■ **What you need to do**:
Search the entries below for "http", and copy each line where it appears.

■ **Data to use**:
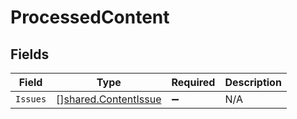 # ProcessedContent


## Fields

| Field                                                        | Type                                                         | Required                                                     | Description                                                  |
| ------------------------------------------------------------ | ------------------------------------------------------------ | ------------------------------------------------------------ | ------------------------------------------------------------ |
| `Issues`                                                     | [][shared.ContentIssue](../../models/shared/contentissue.md) | :heavy_minus_sign:                                           | N/A                                                          |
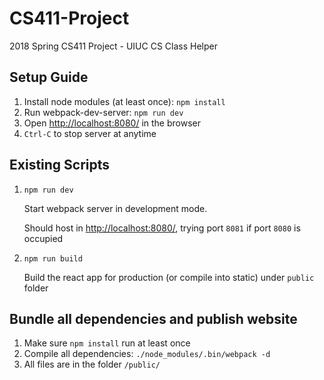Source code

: # CS411-Project
2018 Spring CS411 Project - UIUC CS Class Helper

## Setup Guide
1. Install node modules (at least once): `npm install`
2. Run webpack-dev-server: `npm run dev`
3. Open [http://localhost:8080/](http://localhost:8080/) in the browser
4. `Ctrl-C` to stop server at anytime

## Existing Scripts
1. `npm run dev`

   Start webpack server in development mode.
   
   Should host in [http://localhost:8080/](http://localhost:8080/), trying port `8081` if port `8080` is occupied
2. `npm run build`

   Build the react app for production (or compile into static) under `public` folder

## Bundle all dependencies and publish website
1. Make sure `npm install` run at least once
2. Compile all dependencies: `./node_modules/.bin/webpack -d`
3. All files are in the folder `/public/`
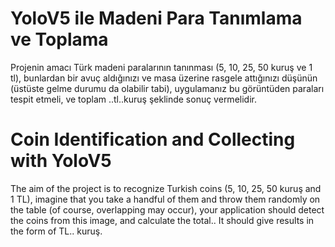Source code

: # YoloV5 ile Madeni Para Tanımlama ve Toplama

Projenin amacı Türk madeni paralarının tanınması (5, 10, 25, 50 kuruş ve 1 tl), bunlardan bir avuç aldığınızı ve masa üzerine rasgele attığınızı düşünün (üstüste gelme durumu da olabilir tabi), uygulamanız bu görüntüden paraları tespit etmeli, ve toplam ..tl..kuruş şeklinde sonuç vermelidir.

# Coin Identification and Collecting with YoloV5

The aim of the project is to recognize Turkish coins (5, 10, 25, 50 kuruş and 1 TL), imagine that you take a handful of them and throw them randomly on the table (of course, overlapping may occur), your application should detect the coins from this image, and calculate the total.. It should give results in the form of TL.. kuruş.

■ **Answer space**:
3. Open [http://localhost:8080/](http://localhost:8080/) in the browser
   Should host in [http://localhost:8080/](http://localhost:8080/), trying port `8081` if port `8080` is occupied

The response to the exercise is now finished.